Las rosas siempre han atraído. No sólo Umberto Eco puso su nombre en su novela más leída, El nombre de la rosa, sino que Jorge Luis Borges escribió de ellas: "En las Generaciones de las Rosas, que en el fondo del tiempo se han perdido, quiero que una se salve del olvido". Tantas veces cantadas, fueron recordadas como la flor de las flores, el ideal de la belleza, del perfume y la perfección.
Entre los siglos XVIII y XIX, un pintor se enamoró de ellas; se llamaba Pierre Redouté y con poco más de 20 años, dejó su aldea y se fue a París. Allí, debido al oficio, conoció a María Antonieta, quien lo tomó como maestro de dibujo.
Seguramente era un hombre de carácter leal: en la Revolución Francesa, estando la reina en la cárcel, solía visitarla llevándole cuadros y plantas para alegrar su celda y su ánimo.
Para fines de 1790 conoció a un famoso botánico que, admirado de sus pinturas, lo envió a estudiar en los Jardines de Kew, en Londres. Regresó a París en el momento en que se ponían de moda las ilustraciones de flores, y pronto se destacaron sus pinturas.

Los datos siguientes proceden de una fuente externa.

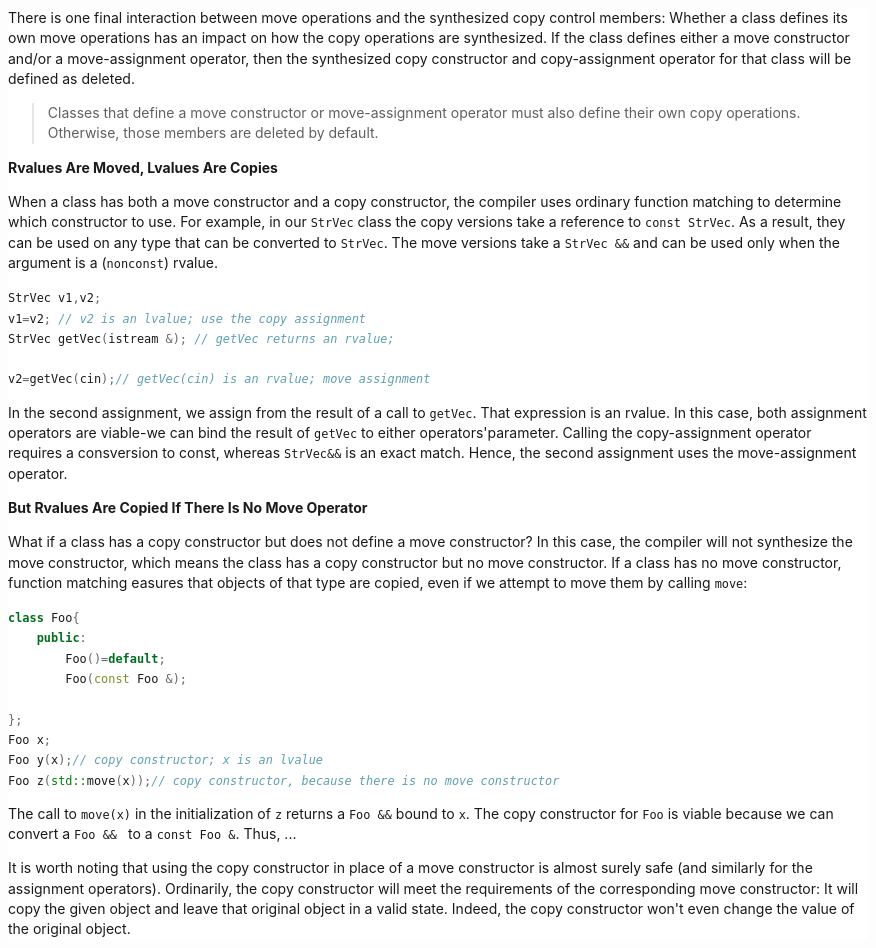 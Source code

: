 There is one final interaction between move operations and the synthesized copy control members: Whether a class defines its own move operations has an impact on how the copy operations are synthesized. If the class defines either a move constructor and/or a move-assignment operator, then the synthesized copy constructor and copy-assignment operator for that class will be defined as deleted.

> Classes that define a move constructor or move-assignment operator must also define their own copy operations. Otherwise, those members are deleted by default.

**Rvalues Are Moved, Lvalues Are Copies**

When a class has both a move constructor and a copy constructor, the compiler uses ordinary function matching to determine which constructor to use. For example, in our `StrVec` class the copy versions take a reference to `const StrVec`. As a result, they can be used on any type that can be converted to `StrVec`. The move versions take a `StrVec &&` and can be used only when the argument is a (`nonconst`) rvalue.
```c++
StrVec v1,v2;
v1=v2; // v2 is an lvalue; use the copy assignment
StrVec getVec(istream &); // getVec returns an rvalue;

v2=getVec(cin);// getVec(cin) is an rvalue; move assignment
```
In the second assignment, we assign from the result of a call to `getVec`. That expression is an rvalue. In this case, both assignment operators are viable-we can bind the result of `getVec` to either operators'parameter. Calling the copy-assignment operator requires a consversion to const, whereas `StrVec&&` is an exact match. Hence, the second assignment uses the move-assignment operator.

**But Rvalues Are Copied If There Is No Move Operator**

What if a class has a copy constructor but does not define a move constructor? In this case, the compiler will not synthesize the move constructor, which means the class has a copy constructor but no move constructor. If a class has no move constructor, function matching easures that objects of that type are copied, even if we attempt to move them by calling `move`:

```c++
class Foo{
    public:
        Foo()=default;
        Foo(const Foo &); 
        
};
Foo x; 
Foo y(x);// copy constructor; x is an lvalue
Foo z(std::move(x));// copy constructor, because there is no move constructor

```

The call to `move(x)` in the initialization of `z` returns a `Foo &&` bound to `x`. The copy constructor for `Foo` is viable because we can convert a `Foo && ` to a `const Foo &`. Thus, ...

It is worth noting that using the copy constructor in place of a move constructor is almost surely safe (and similarly for the assignment operators). Ordinarily, the copy constructor will meet the requirements of the corresponding move constructor: It will copy the given object and leave that original object in a valid state. Indeed, the copy constructor won't even change the value of the original object.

Por entonces, Josefina Bonaparte había comprado el Chateau de La Malmaison y contrató a un famoso paisajista escocés para que le construyera "un jardín que diera envidia a reyes y zares". Como amaba especialmente las rosas, se encaprichó en cultivar en él todas las especies conocidas. Para principios del siglo XIX, lo había logrado. Y recordando al maestro de la desdichada Antonieta, lo contrató para que pintara una por una sus diferentes rosas.
Redouté ya había editado una obra increíble –Las Liliáceas– en ocho tomos, que dedicó a Josefina. Conspiraban contra él el tiempo de floración, pues entre el borrador –anotando los diferentes colores para terminarla en su atelier–, las flores se agostaban y morían. Trabajaba en ello cuando la emperatriz, divorciada de Napoleón por no haber podido darle hijos, cayó enferma.

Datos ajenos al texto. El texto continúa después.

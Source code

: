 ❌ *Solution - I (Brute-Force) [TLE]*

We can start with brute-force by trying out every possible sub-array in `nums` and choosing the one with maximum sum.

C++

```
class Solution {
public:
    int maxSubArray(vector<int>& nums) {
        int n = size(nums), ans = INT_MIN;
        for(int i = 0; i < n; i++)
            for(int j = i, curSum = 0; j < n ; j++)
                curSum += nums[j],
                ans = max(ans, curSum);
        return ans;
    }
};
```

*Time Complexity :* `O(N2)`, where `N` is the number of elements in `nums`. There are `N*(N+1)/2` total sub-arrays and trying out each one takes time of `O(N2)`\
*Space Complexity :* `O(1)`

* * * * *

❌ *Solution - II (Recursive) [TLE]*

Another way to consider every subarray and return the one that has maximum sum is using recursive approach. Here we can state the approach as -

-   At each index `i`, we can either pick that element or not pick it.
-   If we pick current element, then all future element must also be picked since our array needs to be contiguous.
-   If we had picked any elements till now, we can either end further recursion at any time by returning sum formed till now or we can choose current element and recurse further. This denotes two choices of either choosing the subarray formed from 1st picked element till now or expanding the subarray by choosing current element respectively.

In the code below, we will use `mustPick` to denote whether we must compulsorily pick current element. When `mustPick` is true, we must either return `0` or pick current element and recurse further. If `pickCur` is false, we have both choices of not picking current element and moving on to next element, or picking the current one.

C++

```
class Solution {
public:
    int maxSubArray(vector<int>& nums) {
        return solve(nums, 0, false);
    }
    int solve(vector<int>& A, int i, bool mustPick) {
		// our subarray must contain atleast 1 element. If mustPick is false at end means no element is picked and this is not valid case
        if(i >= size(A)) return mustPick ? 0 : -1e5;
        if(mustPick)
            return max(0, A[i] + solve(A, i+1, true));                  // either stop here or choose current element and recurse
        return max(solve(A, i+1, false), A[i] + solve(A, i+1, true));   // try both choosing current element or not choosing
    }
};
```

El 26 de mayo de 1810, Josefina lo hizo llamar, pero cuando Redouté quiso acercarse a su cama, tuvo la gentileza de detenerlo con un gesto, "pues no sabía si su mal era contagioso". A distancia, preguntó por sus flores, y mientras el pintor le describía el estado del maravilloso rosedal, "sus pálidas mejillas se arrebolaron y sus ojos recobraron el brillo".
Preguntó si había terminado su trabajo; él confesó que no, pero que seguía en ello. Josefina, reanimada por la conversación, le prometió que en cuanto se levantara iría a su estudio. Pero en dos días, después de pedir a su camarera que le acercara el vaso de rosas del secreter, expiró apretando un pimpollo entre sus dedos.
Tuvieron que abrirle la palma y alguien, llorando, empapó un pañuelo con la gota de sangre, preguntándose si era de ella o de la flor.
Los jardines fueron abandonados y Redouté solía deambular entre los hierbajos buscando alguna de las especies que no había podido capturar en vida de ella.
Para 1824, terminó su obra Las Rosas, 170 láminas de las más bellas especies de La Malmaison. Le llamaron “el Rafael de las rosas” y ganó prestigio y dinero, pero dilapidó su fortuna. Murió pobre, en 1840, en junio, cuando en los parques de París florecían las rosaledas para despedir al hombre que les había dedicado su vida.
Si alguna idea tenemos de la hermosa Malmaison, es por el maestro Pierre Redouté y el deseo de Josefina –enclaustrada en aquella soñada prisión–, de plasmar la belleza de las flores que la acompañaron con su perfume y su presencia hasta la hora de la muerte. Dicen que, al mirarlas a la luz del ocaso, solía decir en voz baja: "Perdí a mi amante, pero me quedan mis rosas".